Campus Institutes 24/7 Surveillance of Students

It's in the dorms as well as the classrooms.

Annie Holmquist | June 16, 2016

It's in the dorms as well as the classrooms.

Always ahead of the curve when it comes to getting top academic performances, China seems to have found a new way to make their students serious about studying.

Their latest secret to success? Surveillance cameras. As The Guardian describes it:

“A university in central China has reportedly been using surveillance cameras to monitor virtually every inch of its 181-acre campus, including its classrooms and dormitories.

A 100-strong team of officials has been tasked with monitoring the images as they are captured, according to a report on cnhubei.com, a news website in Hubei province, where the university is located.”

Thus far, university officials seem pleased with the fact that continual surveillance is reducing behavioral issues and promoting a greater seriousness toward academic productivity. 

Others note that such a policy has turned the university into a prison, and students, particularly females, don’t appreciate the fact that they are watched 24/7 – even in their bedrooms.

In fact, the whole scenario seems to be a classic instance of life imitating art, with the university surveillance cameras channeling Orwell’s novel 1984:

“He took a twenty-five cent piece out of his pocket. There, too, in tiny clear lettering, the same slogans were inscribed, and on the other face of the coin the head of Big Brother. Even from the coin the eyes pursued you. On coins, on stamps, on the covers of books, on banners, on posters, and on the wrappings of a cigarette packet — everywhere. Always the eyes watching you and the voice enveloping you. Asleep or awake, working or eating, indoors or out of doors, in the bath or in bed — no escape. Nothing was your own except the few cubic centimetres inside your skull.”

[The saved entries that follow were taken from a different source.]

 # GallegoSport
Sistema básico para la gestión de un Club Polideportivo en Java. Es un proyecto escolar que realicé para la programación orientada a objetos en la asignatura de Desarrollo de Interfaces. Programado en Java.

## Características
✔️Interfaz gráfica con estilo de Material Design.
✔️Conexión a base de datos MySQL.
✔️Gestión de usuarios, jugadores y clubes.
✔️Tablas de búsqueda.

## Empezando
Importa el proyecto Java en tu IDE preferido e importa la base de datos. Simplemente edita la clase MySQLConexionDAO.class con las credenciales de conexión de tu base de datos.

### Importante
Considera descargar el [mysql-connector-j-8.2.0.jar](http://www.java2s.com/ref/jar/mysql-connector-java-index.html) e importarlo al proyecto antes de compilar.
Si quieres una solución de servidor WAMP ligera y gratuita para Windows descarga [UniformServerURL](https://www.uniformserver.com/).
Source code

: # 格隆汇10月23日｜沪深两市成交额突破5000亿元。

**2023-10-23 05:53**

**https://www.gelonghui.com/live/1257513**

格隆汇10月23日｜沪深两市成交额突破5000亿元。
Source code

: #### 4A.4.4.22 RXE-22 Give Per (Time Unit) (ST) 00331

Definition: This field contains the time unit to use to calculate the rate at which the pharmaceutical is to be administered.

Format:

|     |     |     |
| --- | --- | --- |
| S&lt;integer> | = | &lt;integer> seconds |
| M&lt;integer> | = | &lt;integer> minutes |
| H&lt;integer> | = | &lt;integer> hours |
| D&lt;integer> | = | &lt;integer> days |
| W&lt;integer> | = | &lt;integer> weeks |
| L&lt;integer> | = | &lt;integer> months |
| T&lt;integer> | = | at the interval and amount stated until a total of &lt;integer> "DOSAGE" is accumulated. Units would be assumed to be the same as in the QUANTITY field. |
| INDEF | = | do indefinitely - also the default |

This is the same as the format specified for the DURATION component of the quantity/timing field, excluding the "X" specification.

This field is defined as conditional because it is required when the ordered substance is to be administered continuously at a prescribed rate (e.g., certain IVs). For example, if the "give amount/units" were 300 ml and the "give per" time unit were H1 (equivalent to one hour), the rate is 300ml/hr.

Such surveillance hasn’t yet hit U.S. colleges and universities, but is it possible the current cultural attitude might encourage it? Will the seeming inability of students to grow up and act like responsible adults – those who can handle difficult subjects with grace and intellectual thought rather than emotional arguments – eventually convince universities that they must be the continual babysitters of their students?